If it had not been for Women in Translation month I might never have got to these books, so it’s been a valuable lesson for me. I’m still waiting for my copy of Kiki’s Delivery Service. Meanwhile, here are two more books from Indie presses: a translation from the French of Virginie Despentes’ book, King Kong Theory and a translation from the Spanish by Selva Almada’s The Wind that Lays Waste.
Virginie Despentes, King Kong Theory. Fitzcarraldo Editions. Translated by Frank Wynne.
This book is a guided tour around the cultural realities which underlie society’s attitude to rape, prostitution, pornography and violence to women. These are subjects on which Despentes is more than qualified to write, having worked as a prostitute, made porn films and been raped herself. She is also a highly articulate writer whose book Vernon Subutex 1 was shortlisted for the Man Booker prize in 2018.

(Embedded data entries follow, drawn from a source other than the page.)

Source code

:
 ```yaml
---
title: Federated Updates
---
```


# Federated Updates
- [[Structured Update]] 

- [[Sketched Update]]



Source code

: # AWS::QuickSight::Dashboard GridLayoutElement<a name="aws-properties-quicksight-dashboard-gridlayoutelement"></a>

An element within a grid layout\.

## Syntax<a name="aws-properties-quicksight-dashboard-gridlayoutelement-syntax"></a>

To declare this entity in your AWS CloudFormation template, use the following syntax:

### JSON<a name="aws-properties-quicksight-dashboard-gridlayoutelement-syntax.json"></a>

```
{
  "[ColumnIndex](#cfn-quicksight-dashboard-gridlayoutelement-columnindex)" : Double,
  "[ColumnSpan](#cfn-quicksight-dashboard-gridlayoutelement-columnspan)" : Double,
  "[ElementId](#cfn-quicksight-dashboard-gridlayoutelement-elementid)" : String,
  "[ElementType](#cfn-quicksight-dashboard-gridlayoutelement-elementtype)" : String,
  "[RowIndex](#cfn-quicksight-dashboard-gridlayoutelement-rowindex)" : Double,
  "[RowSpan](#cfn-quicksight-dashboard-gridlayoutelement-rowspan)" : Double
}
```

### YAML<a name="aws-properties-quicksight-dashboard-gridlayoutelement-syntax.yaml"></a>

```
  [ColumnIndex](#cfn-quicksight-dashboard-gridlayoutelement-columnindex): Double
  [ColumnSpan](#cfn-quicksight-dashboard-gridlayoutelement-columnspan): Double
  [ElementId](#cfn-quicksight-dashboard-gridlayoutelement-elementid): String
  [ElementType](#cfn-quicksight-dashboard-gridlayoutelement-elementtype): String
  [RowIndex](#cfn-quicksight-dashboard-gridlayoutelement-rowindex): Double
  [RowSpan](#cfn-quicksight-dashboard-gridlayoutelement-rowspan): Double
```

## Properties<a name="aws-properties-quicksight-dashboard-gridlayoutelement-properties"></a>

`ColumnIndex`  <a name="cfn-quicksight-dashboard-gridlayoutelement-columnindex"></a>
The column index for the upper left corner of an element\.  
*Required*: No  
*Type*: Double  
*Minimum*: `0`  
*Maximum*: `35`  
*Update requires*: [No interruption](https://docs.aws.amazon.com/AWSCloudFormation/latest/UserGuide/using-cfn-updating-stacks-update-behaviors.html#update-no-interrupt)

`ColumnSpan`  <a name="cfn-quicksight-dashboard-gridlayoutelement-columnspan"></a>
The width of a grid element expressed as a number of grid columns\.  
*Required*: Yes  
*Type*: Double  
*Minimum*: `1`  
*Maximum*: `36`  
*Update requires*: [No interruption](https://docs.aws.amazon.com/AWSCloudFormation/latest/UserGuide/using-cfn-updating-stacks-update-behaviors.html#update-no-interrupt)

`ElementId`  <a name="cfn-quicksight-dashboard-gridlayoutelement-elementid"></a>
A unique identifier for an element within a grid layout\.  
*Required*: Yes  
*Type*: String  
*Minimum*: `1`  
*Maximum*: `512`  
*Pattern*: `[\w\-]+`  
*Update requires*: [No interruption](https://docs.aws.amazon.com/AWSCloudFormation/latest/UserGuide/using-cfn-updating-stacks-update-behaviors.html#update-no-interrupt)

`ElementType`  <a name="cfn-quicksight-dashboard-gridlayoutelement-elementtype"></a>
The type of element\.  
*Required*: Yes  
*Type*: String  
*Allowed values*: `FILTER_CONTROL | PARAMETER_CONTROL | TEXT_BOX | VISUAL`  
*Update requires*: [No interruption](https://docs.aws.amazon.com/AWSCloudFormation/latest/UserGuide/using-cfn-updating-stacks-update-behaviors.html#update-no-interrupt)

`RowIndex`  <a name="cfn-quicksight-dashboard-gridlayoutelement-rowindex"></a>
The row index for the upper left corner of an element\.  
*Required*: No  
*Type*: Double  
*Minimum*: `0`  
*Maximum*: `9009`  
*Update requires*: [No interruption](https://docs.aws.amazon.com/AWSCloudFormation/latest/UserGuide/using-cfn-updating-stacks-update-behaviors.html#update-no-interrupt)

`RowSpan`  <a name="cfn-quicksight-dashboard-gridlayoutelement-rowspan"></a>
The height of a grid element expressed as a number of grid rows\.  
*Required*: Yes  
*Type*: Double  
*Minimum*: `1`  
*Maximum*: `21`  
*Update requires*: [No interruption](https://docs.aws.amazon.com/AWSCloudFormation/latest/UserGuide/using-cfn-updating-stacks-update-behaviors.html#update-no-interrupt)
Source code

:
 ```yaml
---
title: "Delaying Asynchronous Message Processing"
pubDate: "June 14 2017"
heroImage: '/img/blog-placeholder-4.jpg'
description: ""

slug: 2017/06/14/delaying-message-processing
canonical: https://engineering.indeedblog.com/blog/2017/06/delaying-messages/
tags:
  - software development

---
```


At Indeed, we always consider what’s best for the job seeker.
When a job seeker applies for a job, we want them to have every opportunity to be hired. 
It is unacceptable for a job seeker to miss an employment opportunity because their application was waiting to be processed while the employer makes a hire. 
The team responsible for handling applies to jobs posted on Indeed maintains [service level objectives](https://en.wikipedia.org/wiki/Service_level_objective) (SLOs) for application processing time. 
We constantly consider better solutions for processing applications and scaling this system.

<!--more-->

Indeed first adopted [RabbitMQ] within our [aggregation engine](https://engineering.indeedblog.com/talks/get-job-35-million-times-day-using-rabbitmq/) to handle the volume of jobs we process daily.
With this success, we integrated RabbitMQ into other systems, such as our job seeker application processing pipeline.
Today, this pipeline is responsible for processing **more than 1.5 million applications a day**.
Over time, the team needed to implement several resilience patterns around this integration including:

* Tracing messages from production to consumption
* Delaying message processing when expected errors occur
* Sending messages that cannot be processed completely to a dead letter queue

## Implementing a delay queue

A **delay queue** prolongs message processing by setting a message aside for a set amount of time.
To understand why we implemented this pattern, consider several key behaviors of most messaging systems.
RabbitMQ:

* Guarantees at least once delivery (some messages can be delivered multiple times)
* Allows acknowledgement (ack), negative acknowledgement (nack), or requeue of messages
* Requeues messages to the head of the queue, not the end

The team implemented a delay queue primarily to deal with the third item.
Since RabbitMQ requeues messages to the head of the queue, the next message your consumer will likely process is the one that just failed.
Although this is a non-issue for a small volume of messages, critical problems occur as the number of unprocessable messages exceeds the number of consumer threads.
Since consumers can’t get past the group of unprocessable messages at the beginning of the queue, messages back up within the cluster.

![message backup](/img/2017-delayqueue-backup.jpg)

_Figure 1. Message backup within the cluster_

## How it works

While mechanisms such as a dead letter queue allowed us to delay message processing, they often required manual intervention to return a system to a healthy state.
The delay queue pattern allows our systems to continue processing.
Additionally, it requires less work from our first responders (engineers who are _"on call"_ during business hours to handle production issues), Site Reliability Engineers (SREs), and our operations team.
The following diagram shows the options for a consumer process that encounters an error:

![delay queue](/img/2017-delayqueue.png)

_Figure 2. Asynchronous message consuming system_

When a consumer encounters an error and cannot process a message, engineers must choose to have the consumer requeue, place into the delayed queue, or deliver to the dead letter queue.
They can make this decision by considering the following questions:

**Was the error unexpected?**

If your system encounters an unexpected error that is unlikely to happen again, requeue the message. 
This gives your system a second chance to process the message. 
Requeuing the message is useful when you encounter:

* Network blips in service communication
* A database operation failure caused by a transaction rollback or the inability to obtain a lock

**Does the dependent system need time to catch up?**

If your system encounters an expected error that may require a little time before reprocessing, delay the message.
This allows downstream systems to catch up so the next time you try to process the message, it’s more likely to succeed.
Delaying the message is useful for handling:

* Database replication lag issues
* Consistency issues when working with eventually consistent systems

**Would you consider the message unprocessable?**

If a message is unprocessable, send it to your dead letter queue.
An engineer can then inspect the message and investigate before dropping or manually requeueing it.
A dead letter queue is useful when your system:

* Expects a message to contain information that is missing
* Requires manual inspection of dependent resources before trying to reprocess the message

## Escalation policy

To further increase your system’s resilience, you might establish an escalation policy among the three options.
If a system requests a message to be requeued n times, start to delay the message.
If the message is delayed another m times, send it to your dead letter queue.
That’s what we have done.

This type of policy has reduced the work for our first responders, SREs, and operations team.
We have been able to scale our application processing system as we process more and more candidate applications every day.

While men use the services of prostitutes with impunity, Despentes writes, the girls who undertake the work are castigated and criminalised. Even if they voluntary do this work for good money, the girls will still be subject a wall of do-goodery telling them to turn back while yet they may, to undertake something more valuable and worthwhile (like working in a supermarket for the minimum wage).
Motherhood is still touted as ‘the quintessential female experience’. Why? This seems archaic if not ridiculous given climate change and global economic collapse. You may not have a job, or a job that pays very well, even if you do have those things there is no guarantee that you will keep it – especially not if you are a woman with a child to care for – but hey have a baby! Preferably two or three. Never mind that in 2020, 30% of all children in the UK are living below the poverty line.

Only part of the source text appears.